I have calculated the PH-value for this following solution:

100 mL 0,102 M HCL and 100 mL 0,0780 M NaOH.

To calculate the pH in the this solution first I must calculate the number of moles $n_{[H_3O^+]}$.

$n_{[H_3 O^{+}]} = 0,100 L \cdot 0,0102 \ mol/L + 0,100 L \cdot 0,0780 mol/L = 0,018 mol$

This means that $[H_3 O^{+}] = \frac{0,018 mol}{0,200 L} = 0,09 mol/L$

pH for the solution is then $pH = \textrm{-log}(0,09) = 1,05$

I would appriciate if somebody would look at my calculation and then tell me if its accurate ??

Many thanks in advance.

Sincerely

Fred

2. Nov 23, 2004

### gravenewworld

HCl+NaOH------> NaCl(aq) + H2O

you need 1 mole of NaOH to neutralize 1 mole of HCl according to the balanced equation.

So you have .102 M HCl which means you have .102 moles HCl/ 1 L of solution so if you have 100 mL of .102 M HCL you have .102 moles HCl/1 L soln x 1L soln/1000mL x 100mL= .0102 moles of HCl. Doing the same thing for NaOH, you have .0078 moles of NaOH. Since NaOH and HCl react in a 1:1 ratio you can obviously see that NaOH is the limiting reagent. Thus .0102moles HCl-.0078 moles HCl =.0024 moles of HCl left. Now I am assuming that you are supposed to assume that 100 mL of HCl+100mL of NaOH=200 mL solution to make things easier, but in reality volumes don't add.
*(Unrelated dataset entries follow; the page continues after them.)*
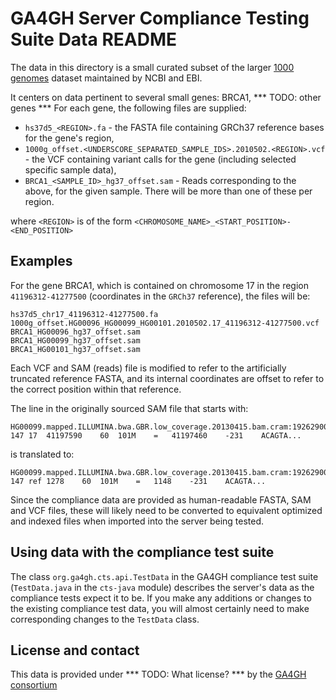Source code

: # GA4GH Server Compliance Testing Suite Data README

The data in this directory is a small curated subset of the larger [1000 genomes](http://www.1000genomes.org) dataset maintained by NCBI and EBI.


It centers on data pertinent to several small genes: BRCA1, *** TODO: other genes ***
For each gene, the following files are supplied:

* `hs37d5_<REGION>.fa`   - the FASTA file containing GRCh37 reference bases for the gene's region,
* `1000g_offset.<UNDERSCORE_SEPARATED_SAMPLE_IDS>.2010502.<REGION>.vcf` - the VCF containing variant calls for the gene (including selected specific sample data),
* `BRCA1_<SAMPLE_ID>_hg37_offset.sam` - Reads corresponding to the above, for the given sample. There will be more than one of these per region.

where `<REGION>` is of the form `<CHROMOSOME_NAME>_<START_POSITION>-<END_POSITION>`

## Examples

For the gene BRCA1, which is contained on chromosome 17 in the region `41196312-41277500` (coordinates in the `GRCh37` reference), the files will be:

    hs37d5_chr17_41196312-41277500.fa
    1000g_offset.HG00096_HG00099_HG00101.2010502.17_41196312-41277500.vcf
    BRCA1_HG00096_hg37_offset.sam
    BRCA1_HG00099_hg37_offset.sam
    BRCA1_HG00101_hg37_offset.sam

Each VCF and SAM (reads) file is modified to refer to the artificially truncated reference FASTA, and its internal coordinates are offset
to refer to the correct position within that reference.


The line in the originally sourced SAM file that starts with:

    HG00099.mapped.ILLUMINA.bwa.GBR.low_coverage.20130415.bam.cram:192629003    147 17  41197590    60  101M    =   41197460    -231    ACAGTA...

is translated to:

    HG00099.mapped.ILLUMINA.bwa.GBR.low_coverage.20130415.bam.cram:192629003    147 ref 1278    60  101M    =   1148    -231    ACAGTA...

Since the compliance data are provided as human-readable FASTA, SAM and VCF files, these will likely need to be converted to equivalent
optimized and indexed files when imported into the server being tested.

## Using data with the compliance test suite

The class `org.ga4gh.cts.api.TestData` in the GA4GH compliance test suite (`TestData.java` in the `cts-java` module) describes the server's
data as the compliance tests expect it to be.  If you make any additions or changes to the existing
compliance test data, you will almost certainly need to make corresponding changes to the `TestData`
class.


## License and contact

This data is provided under *** TODO: What license? *** by the [GA4GH consortium](http://ga4gh.org)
Anyway assuming that they do, you have .0024 moles HCl/200mL solution x 1000mL/1L =.012 M HCl so pH=-log[H+]=-log[.012]=1.92

3. Nov 23, 2004

### gravenewworld

Also, HCl is a strong acid so it will dissociate completely

Last edited: Nov 24, 2004
4. Nov 24, 2004

### dustwave

HCl + NaOH --> Na+(aq) + Cl-(aq) + H2O

Na and Cl wont react and form NaCl because the corresponding base of a strong acid is weak and the corresponding acid of a base is also weak, so the formula for those who react is:

H+ + OH- --> H20

5. Nov 25, 2004

### gravenewworld

Thats why I wrote NaCl (aq). That implies that the Na and Cl split apart into ions.